Start of RECORDED INFORMATION

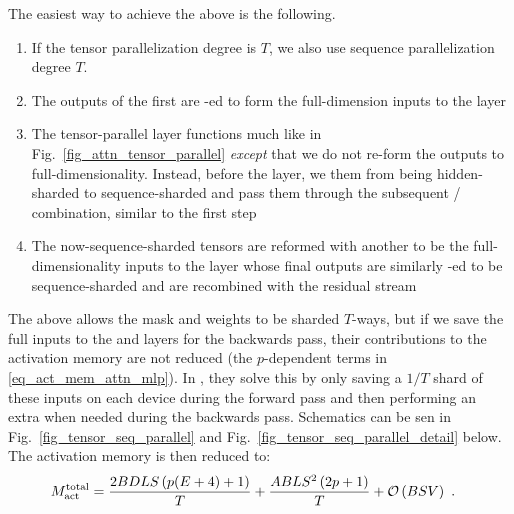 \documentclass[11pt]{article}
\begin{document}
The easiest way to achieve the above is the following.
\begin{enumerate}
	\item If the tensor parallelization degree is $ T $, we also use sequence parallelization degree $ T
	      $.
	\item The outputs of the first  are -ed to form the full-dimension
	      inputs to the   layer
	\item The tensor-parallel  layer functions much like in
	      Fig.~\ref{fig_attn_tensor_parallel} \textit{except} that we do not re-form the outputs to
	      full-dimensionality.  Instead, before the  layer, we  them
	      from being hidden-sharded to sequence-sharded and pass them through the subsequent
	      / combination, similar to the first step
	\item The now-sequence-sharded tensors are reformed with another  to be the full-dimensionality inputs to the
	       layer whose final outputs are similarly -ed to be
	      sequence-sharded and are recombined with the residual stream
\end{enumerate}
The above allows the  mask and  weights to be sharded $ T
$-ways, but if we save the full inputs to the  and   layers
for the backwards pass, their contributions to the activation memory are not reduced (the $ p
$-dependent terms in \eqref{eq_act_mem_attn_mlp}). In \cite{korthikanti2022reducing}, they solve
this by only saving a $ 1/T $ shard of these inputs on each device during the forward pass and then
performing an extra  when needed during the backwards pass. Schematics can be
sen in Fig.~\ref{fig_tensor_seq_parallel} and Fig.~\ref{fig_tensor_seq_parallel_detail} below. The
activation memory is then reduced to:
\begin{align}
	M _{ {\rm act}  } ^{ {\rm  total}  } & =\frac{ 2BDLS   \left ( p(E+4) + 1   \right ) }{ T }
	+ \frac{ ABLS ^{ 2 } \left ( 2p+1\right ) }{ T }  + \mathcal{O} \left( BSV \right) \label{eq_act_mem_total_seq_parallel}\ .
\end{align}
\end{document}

End of RECORDED INFORMATION
Start of RECORDED INFORMATION

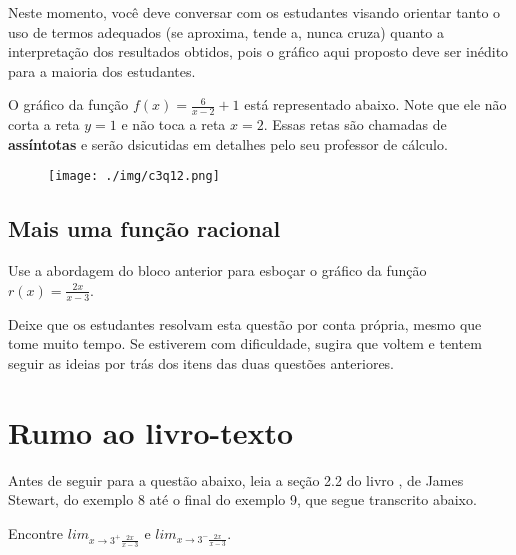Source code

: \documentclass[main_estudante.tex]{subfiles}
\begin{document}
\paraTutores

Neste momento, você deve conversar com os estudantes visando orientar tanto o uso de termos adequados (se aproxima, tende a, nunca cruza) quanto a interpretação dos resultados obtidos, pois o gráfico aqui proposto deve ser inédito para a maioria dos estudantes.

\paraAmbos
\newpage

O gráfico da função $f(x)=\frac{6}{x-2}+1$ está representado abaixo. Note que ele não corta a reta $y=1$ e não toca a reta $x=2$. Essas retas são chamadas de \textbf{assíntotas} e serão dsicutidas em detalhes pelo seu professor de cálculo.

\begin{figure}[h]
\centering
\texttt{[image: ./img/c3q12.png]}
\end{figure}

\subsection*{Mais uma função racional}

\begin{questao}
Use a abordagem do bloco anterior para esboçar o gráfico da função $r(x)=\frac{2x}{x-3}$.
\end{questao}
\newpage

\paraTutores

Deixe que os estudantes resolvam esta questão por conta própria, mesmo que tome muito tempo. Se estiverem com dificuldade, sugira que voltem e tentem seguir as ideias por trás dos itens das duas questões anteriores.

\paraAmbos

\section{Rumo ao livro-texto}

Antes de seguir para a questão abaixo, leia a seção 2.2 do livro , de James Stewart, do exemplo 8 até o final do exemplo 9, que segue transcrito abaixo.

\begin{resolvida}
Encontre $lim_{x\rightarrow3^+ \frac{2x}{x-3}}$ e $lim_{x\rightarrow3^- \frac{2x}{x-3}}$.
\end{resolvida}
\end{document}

End of RECORDED INFORMATION
Start of RECORDED INFORMATION

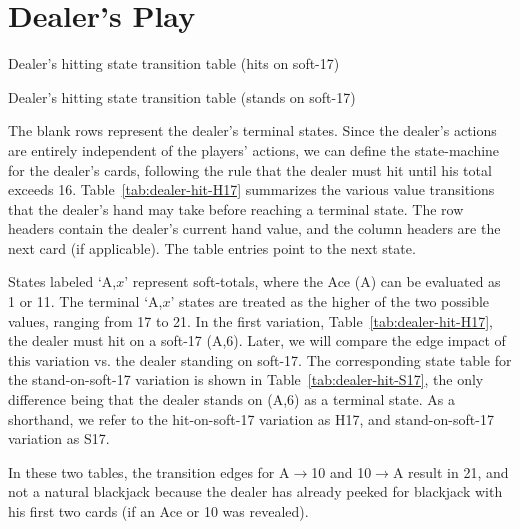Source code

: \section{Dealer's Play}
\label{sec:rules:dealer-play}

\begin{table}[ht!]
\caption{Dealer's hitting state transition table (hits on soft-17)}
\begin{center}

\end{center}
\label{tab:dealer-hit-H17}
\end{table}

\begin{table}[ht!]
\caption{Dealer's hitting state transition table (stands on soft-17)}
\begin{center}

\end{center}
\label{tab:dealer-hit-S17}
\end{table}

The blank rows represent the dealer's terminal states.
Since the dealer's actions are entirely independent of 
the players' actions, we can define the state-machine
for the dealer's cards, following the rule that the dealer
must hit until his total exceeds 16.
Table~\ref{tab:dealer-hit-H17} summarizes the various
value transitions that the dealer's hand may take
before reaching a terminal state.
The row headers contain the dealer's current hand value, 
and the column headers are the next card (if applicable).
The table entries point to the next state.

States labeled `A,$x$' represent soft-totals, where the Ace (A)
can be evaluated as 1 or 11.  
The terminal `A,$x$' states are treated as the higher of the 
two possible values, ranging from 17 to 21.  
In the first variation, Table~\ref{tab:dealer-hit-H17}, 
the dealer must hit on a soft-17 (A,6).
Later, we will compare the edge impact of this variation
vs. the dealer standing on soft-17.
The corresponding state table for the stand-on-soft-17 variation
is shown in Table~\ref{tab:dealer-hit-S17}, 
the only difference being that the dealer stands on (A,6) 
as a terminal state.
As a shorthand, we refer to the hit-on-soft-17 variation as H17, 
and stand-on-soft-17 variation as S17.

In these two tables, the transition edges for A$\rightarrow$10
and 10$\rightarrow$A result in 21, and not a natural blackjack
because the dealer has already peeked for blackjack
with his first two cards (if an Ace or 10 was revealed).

End of RECORDED INFORMATION

> [ABOUT THIS TASK]:
Go through the records line by line, and copy each line that holds the string "these".

> [SOLUTION]:
this by only saving a $ 1/T $ shard of these inputs on each device during the forward pass and then
In these two tables, the transition edges for A$\rightarrow$10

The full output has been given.